In the spirit of combating bike commuter ennui (I think this is in the DSM 5), I opted for barbecue-style bike commuting, one defined not by mopped-on sauces or dry rubs, but instead signified by its lowness and slowness. If all bikes rides can be measured on a scale from 1 to "Dutch grandma," I was definitely at the "grandma" end of the spectrum. In fact, I see no reason why all bikes rides cannot be measured on such a scale and each gradient in the scale should be assigned a Colville-Andersen number (or European nationality and description, like Dutch grandma, Danish milkman, French mailman, etc) much as the way hot peppers are described in Scovilles. If this takes off, which it most assuredly never will, please mail all royalty checks, of which there will be none, to TFTS headquarters, which is my couch at home.
When I first started biking to work, in the course of deciding which bike to purchase as my daily commuter, I tested a few that made me feel like a milkman (upright, sturdy, slow, anachronistic) and I instead opted, as many others in this milieu do, for a hybrid, which made me feel sportier and athletic and all that. It was a good choice and the bike served me well and I very much enjoyed it at the time. But, whether through the pernicious influence of the internet or through the pernicious influence of sorcery, sometimes I crave the genuine milkman experience (not a Soderbergh film), so this morning I made it happen by taking the town bike outside of its usual bounds (namely west of 7th NW) and riding it to work. I also didn't wear a helmet. You may judge. I wore my regular work clothes and a jaunty cap. You may judge the jauntiness of the cap as well as my use of jaunty, which is an adjective I exclusively use to describe caps.
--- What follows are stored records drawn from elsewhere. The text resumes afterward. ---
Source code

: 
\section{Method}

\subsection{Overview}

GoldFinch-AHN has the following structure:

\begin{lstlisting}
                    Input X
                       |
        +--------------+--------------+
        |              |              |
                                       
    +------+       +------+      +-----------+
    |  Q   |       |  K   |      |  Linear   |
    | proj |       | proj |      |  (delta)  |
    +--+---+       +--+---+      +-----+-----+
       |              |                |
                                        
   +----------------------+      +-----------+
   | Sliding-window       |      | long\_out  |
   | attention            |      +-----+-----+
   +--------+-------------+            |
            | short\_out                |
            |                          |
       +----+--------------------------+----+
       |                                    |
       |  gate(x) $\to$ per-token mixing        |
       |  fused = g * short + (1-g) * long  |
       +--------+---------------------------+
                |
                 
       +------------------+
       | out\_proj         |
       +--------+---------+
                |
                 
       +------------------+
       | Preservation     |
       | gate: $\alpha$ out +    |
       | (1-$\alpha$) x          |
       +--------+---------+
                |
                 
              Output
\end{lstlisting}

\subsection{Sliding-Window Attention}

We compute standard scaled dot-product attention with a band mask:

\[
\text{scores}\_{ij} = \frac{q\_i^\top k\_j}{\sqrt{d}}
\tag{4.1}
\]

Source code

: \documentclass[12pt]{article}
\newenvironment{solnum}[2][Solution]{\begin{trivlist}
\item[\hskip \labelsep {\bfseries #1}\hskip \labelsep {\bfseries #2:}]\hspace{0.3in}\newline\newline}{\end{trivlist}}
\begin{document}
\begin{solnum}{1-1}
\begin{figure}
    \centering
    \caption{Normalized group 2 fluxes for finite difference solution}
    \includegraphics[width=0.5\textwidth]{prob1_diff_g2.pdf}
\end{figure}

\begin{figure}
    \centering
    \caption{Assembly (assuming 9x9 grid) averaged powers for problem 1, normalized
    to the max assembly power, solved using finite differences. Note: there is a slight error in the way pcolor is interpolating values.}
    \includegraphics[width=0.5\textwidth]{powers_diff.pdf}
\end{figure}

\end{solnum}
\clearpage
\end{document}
That's a picture of my basket and my messenger bag and my coffee mug.
All in all, the ride was quite nice. Many bicyclists out, but no so many as to inconvenience me. Barely any going my way and the ones that were seemed nice enough. I don't think I even noticed especially crummy behavior from anyone, which means I have very little to report. I mean, not that I feel compelled to report only the bad stuff. I'd report the good stuff too, if anything really stood out. I mean, I took a picture of that cone, so that was something, right?
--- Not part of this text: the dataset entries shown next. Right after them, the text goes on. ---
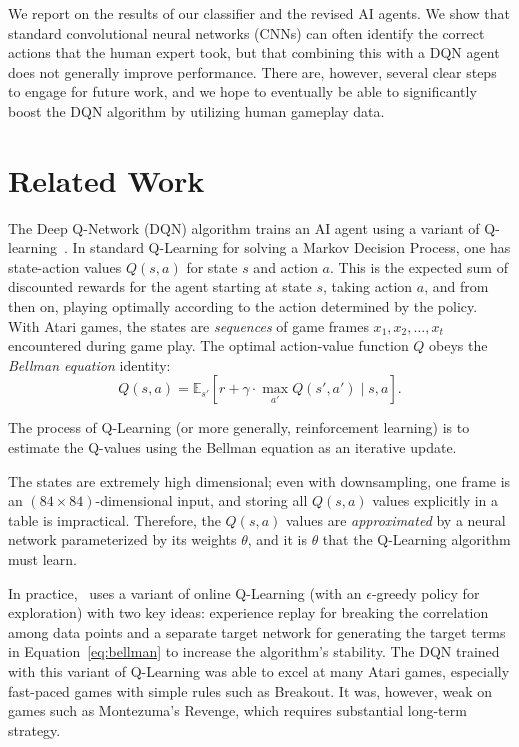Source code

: \documentclass[letterpaper, 10pt, conference]{ieeeconf}
\begin{document}
We report on the results of our classifier and the revised AI agents. We show
that standard convolutional neural networks (CNNs) can often identify the
correct actions that the human expert took, but that combining this with a DQN
agent does not generally improve performance. There are, however, several clear
steps to engage for future work, and we hope to eventually be able to
significantly boost the DQN algorithm by utilizing human gameplay data.




\section{Related Work}\label{sec:related_work}

The Deep Q-Network (DQN) algorithm trains an AI agent using a variant of
Q-learning~\cite{Sutton_1998}. In standard Q-Learning for solving a Markov
Decision Process, one has state-action values $Q(s,a)$ for state $s$ and action
$a$. This is the expected sum of discounted rewards for the agent starting at
state $s$, taking action $a$, and from then on, playing optimally according to
the action determined by the policy.  With Atari games, the states are
\emph{sequences} of game frames $x_1,x_2,\ldots,x_t$ encountered during game
play. The optimal action-value function $Q$ obeys the \emph{Bellman equation}
identity: 
\begin{equation}\label{eq:bellman}
Q(s,a) = \mathbb{E}_{s'}\left[r + \gamma \cdot \max_{a'} Q(s',a') \mid s,a \right].
\end{equation}

The process of Q-Learning (or more generally, reinforcement learning) is to
estimate the Q-values using the Bellman equation as an iterative update.

The states are extremely high dimensional; even with downsampling, one frame is
an $(84\times 84)$-dimensional input, and storing all $Q(s,a)$ values explicitly
in a table is impractical.  Therefore, the $Q(s,a)$ values are
\emph{approximated} by a neural network parameterized by its weights $\theta$,
and it is $\theta$ that the Q-Learning algorithm must learn.

In practice,~\cite{mnih-dqn-2015} uses a variant of online Q-Learning (with an
$\epsilon$-greedy policy for exploration) with two key ideas: experience replay
for breaking the correlation among data points and a separate target network
for generating the target terms in Equation~\ref{eq:bellman} to increase the
algorithm's stability. The DQN trained with this variant of Q-Learning was able
to excel at many Atari games, especially fast-paced games with simple rules such
as Breakout. It was, however, weak on games such as Montezuma's Revenge, which
requires substantial long-term strategy.
\end{document}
TFTS guest micro-post. Oh, and here's a bike commute movie (also not by Soderbergh).
I'd like DDOT to install a WATCH FOR PEDS AND BIKES sign at the intersection of Massachusetts and 34th. I'd also like them to install a mobile speed camera that takes pictures of drivers making right turns on red without stopping at the red. I'd also like a red rider bb gun and world peace.
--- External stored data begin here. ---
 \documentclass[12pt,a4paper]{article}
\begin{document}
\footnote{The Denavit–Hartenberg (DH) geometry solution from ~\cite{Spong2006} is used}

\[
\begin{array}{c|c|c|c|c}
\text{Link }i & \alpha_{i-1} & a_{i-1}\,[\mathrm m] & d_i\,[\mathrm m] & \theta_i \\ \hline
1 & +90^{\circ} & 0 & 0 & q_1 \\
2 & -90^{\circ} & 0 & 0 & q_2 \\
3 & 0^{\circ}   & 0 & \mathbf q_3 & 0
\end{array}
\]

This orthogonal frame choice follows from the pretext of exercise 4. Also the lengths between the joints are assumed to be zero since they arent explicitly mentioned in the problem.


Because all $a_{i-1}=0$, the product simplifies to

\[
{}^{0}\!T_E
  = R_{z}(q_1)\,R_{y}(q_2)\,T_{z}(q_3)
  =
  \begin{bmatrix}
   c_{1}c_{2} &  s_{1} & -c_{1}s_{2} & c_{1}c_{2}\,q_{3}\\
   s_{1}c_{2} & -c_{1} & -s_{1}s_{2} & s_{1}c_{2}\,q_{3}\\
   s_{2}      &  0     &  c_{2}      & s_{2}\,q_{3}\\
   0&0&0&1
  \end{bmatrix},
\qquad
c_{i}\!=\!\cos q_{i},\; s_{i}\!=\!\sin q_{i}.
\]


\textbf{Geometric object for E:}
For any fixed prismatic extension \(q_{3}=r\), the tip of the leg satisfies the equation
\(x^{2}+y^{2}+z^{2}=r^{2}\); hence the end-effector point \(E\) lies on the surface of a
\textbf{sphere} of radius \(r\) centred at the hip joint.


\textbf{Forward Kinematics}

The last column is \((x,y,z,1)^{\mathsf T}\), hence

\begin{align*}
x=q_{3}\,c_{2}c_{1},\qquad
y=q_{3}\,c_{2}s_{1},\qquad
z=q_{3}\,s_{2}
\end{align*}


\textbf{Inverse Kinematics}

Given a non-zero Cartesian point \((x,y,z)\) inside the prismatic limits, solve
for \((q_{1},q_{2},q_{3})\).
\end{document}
I watched another bicycle commuter turn from Garfield onto Mass and ride up the street in between the go-straight lane and the right-turn lane.Watching someone else commute by bike seems to be much more harrowing than actually doing it, which seems pretty safe and easy. It's always interesting to see how poorly some drivers react to having to slightly slow down or give a little extra room. I wonder how they behave when there's real adversity in their lives.
It was a really pleasant morning and I'm getting excited for spring. Aside from fall, spring is the best. Unless you like summer and winter, which are also excellent seasons. Definitely top four, all of them.